Still, what the Eagles have done in recent times is simply too paltry. Missing out on top recruits like Andre Drummond or Nerlens Noel is understandable. Failing to get Connaughton, or Bonzie Colson Jr., son of former BC assistant Bonzie Colson, who both went on to All-ACC careers at Notre Dame despite lacking elite recruit status, is not.

It is unknown how long Christian is for The Heights. But he will get at least one more year. He was considered a surprising hire at the time, and it depends on your perspective of whether landing stars in Bowman and Robinson a keen eye or luck in was assessing his chops. Heading in the 2019-2020 season the Eagles are nary a top 100 commit nor a NERR top 25 prospect yet again meaning the Christian cohort better hope it is the former.

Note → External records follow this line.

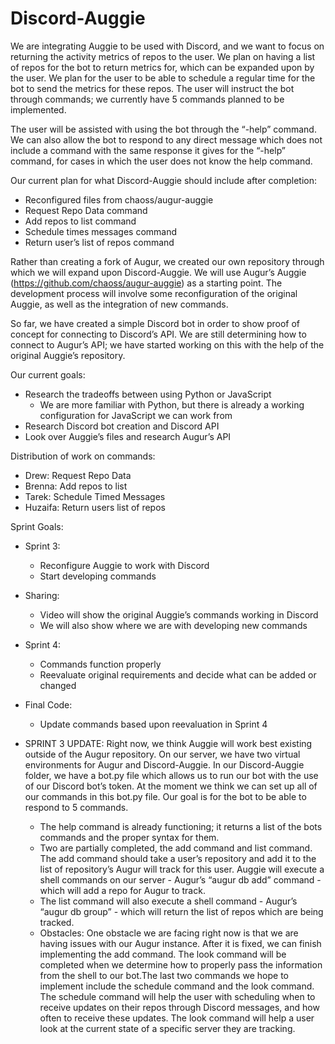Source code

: # Discord-Auggie
We are integrating Auggie to be used with Discord, and we want to focus on returning the activity metrics of repos to the user. We plan on having a list of repos for the bot to return metrics for, which can be expanded upon by the user. We plan for the user to be able to schedule a regular time for the bot to send the metrics for these repos. The user will instruct the bot through commands; we currently have 5 commands planned to be implemented.   

The user will be assisted with using the bot through the “-help” command. We can also allow the bot to respond to any direct message which does not include a command with the same response it gives for the “-help” command, for cases in which the user does not know the help command.

Our current plan for what Discord-Auggie should include after completion:
- Reconfigured files from chaoss/augur-auggie
- Request Repo Data command
- Add repos to list command
- Schedule times messages command
- Return user’s list of repos command

Rather than creating a fork of Augur, we created our own repository through which we will expand upon Discord-Auggie. We will use Augur’s Auggie (https://github.com/chaoss/augur-auggie) as a starting point. The development process will involve some reconfiguration of the original Auggie, as well as the integration of new commands. 

So far, we have created a simple Discord bot in order to show proof of concept for connecting to Discord’s API. We are still determining how to connect to Augur’s API; we have started working on this with the help of the original Auggie’s repository. 

Our current goals:
- Research the tradeoffs between using Python or JavaScript
    - We are more familiar with Python, but there is already a working configuration for JavaScript we can work from
- Research Discord bot creation and Discord API
- Look over Auggie’s files and research Augur’s API

Distribution of work on commands:
- Drew: Request Repo Data
- Brenna: Add repos to list
- Tarek: Schedule Timed Messages
- Huzaifa: Return users list of repos

Sprint Goals:
- Sprint 3:
    - Reconfigure Auggie to work with Discord
    - Start developing commands
- Sharing: 
    - Video will show the original Auggie’s commands working in Discord
    - We will also show where we are with developing new commands
- Sprint 4:
    - Commands function properly
    - Reevaluate original requirements and decide what can be added or changed
- Final Code:
    - Update commands based upon reevaluation in Sprint 4

- SPRINT 3 UPDATE: 
Right now, we think Auggie will work best existing outside of the Augur repository. On our server, we have two virtual environments for Augur and Discord-Auggie. In our Discord-Auggie folder, we have a bot.py file which allows us to run our bot with the use of our Discord bot’s token. At the moment we think we can set up all of our commands in this bot.py file. Our goal is for the bot to be able to respond to 5 commands. 
    - The help command is already functioning; it returns a list of the bots commands and the proper syntax for them. 
    - Two are partially completed, the add command and list command. The add command should take a user’s repository and add it to the list of repository’s Augur will track for this user. Auggie will execute a shell commands on our server - Augur’s “augur db add” command - which will add a repo for Augur to track. 
    - The list command will also execute a shell command - Augur’s “augur db group” - which will return the list of repos which are being tracked.
    - Obstacles: 
        One obstacle we are facing right now is that we are having issues with our Augur instance. After it is fixed, we can finish implementing the add command. The      look command will be completed when we determine how to properly pass the information from the shell to our bot.The last two commands we hope to implement include the schedule command and the look command. The schedule command will help the user with scheduling when to receive updates on their repos through Discord messages, and how often to receive these updates. The look command will help a user look at the current state of a specific server they are tracking.
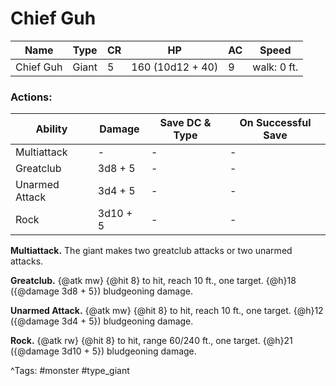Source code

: # Chief Guh

| Name | Type | CR | HP | AC | Speed |
|------|------|----|----|----|-------|
| Chief Guh | Giant | 5 | 160 (10d12 + 40) | 9 | walk: 0 ft. |

### Actions:

| Ability | Damage | Save DC & Type | On Successful Save |
|---------|--------|----------------|--------------------|
| Multiattack | - | - | - |
| Greatclub | 3d8 + 5 | - | - |
| Unarmed Attack | 3d4 + 5 | - | - |
| Rock | 3d10 + 5 | - | - |


**Multiattack.** The giant makes two greatclub attacks or two unarmed attacks.

**Greatclub.** {@atk mw} {@hit 8} to hit, reach 10 ft., one target. {@h}18 ({@damage 3d8 + 5}) bludgeoning damage.

**Unarmed Attack.** {@atk mw} {@hit 8} to hit, reach 10 ft., one target. {@h}12 ({@damage 3d4 + 5}) bludgeoning damage.

**Rock.** {@atk rw} {@hit 8} to hit, range 60/240 ft., one target. {@h}21 ({@damage 3d10 + 5}) bludgeoning damage.

^Tags: #monster #type_giant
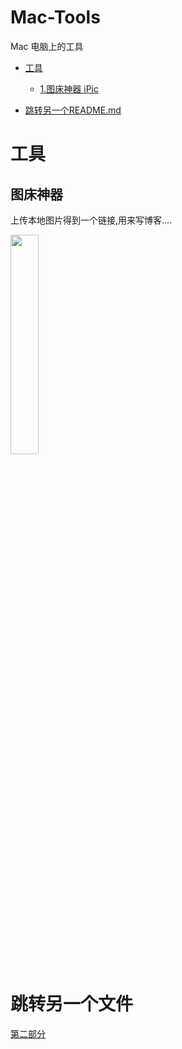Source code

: # Mac-Tools
Mac 电脑上的工具

- [工具](#工具)
  - [1.图床神器 iPic](#图床神器)

- [跳转另一个README.md](#跳转另一个)


# 工具
## 图床神器

上传本地图片得到一个链接,用来写博客....

<img src="https://ws4.sinaimg.cn/large/006tNc79gy1fiuvdo0t0hj30dg0co0t3.jpg" width=30% />






# 跳转另一个文件
[第二部分](https://github.com/CoderLanni/Mac-Tools/blob/master/part2.md) 









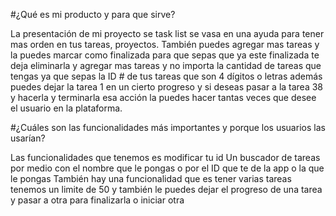 #¿Qué es mi producto y para que sirve?

La presentación de mi proyecto se task list se vasa en una ayuda para tener mas orden en tus tareas, proyectos.
También puedes agregar mas tareas y la puedes marcar como finalizada para que sepas que ya este finalizada te deja eliminarla y agregar mas tareas y no importa la cantidad de tareas que tengas ya que sepas la ID # de tus tareas que son 4 dígitos o letras además puedes dejar la tarea 1 en un cierto progreso y si deseas pasar a la tarea 38 y hacerla y terminarla esa acción la puedes hacer tantas veces que desee el usuario en la plataforma.

#¿Cuáles son las funcionalidades más importantes y porque los usuarios las usarían?

Las funcionalidades que tenemos es modificar tu id 
Un buscador de tareas por medio con el nombre que le pongas o por el ID que te de la app o la que le pongas 
También hay una funcionalidad que es tener varias tareas tenemos un limite de 50 y también le puedes dejar el progreso de una tarea y pasar a otra para finalizarla o iniciar otra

Martin Jarmond is not the AD who hired him and comes from Ohio State where the Buckeyes are a juggernaut of an Athletic Department, making recruiting far easier. He must not be blinded by this, but rather recognize the challenges, and the opportunities that face Boston College. In 2017 Boston College knocked off a top Duke team in Conte Forum. That wasn’t anything near a sign that the Eagles were repositioning themselves atop the ACC hierarchy, because that is unlikely to happen, but it was emblematic of the fact that BC can compete in this league. They just need to find the right players. They don’t need to look too far.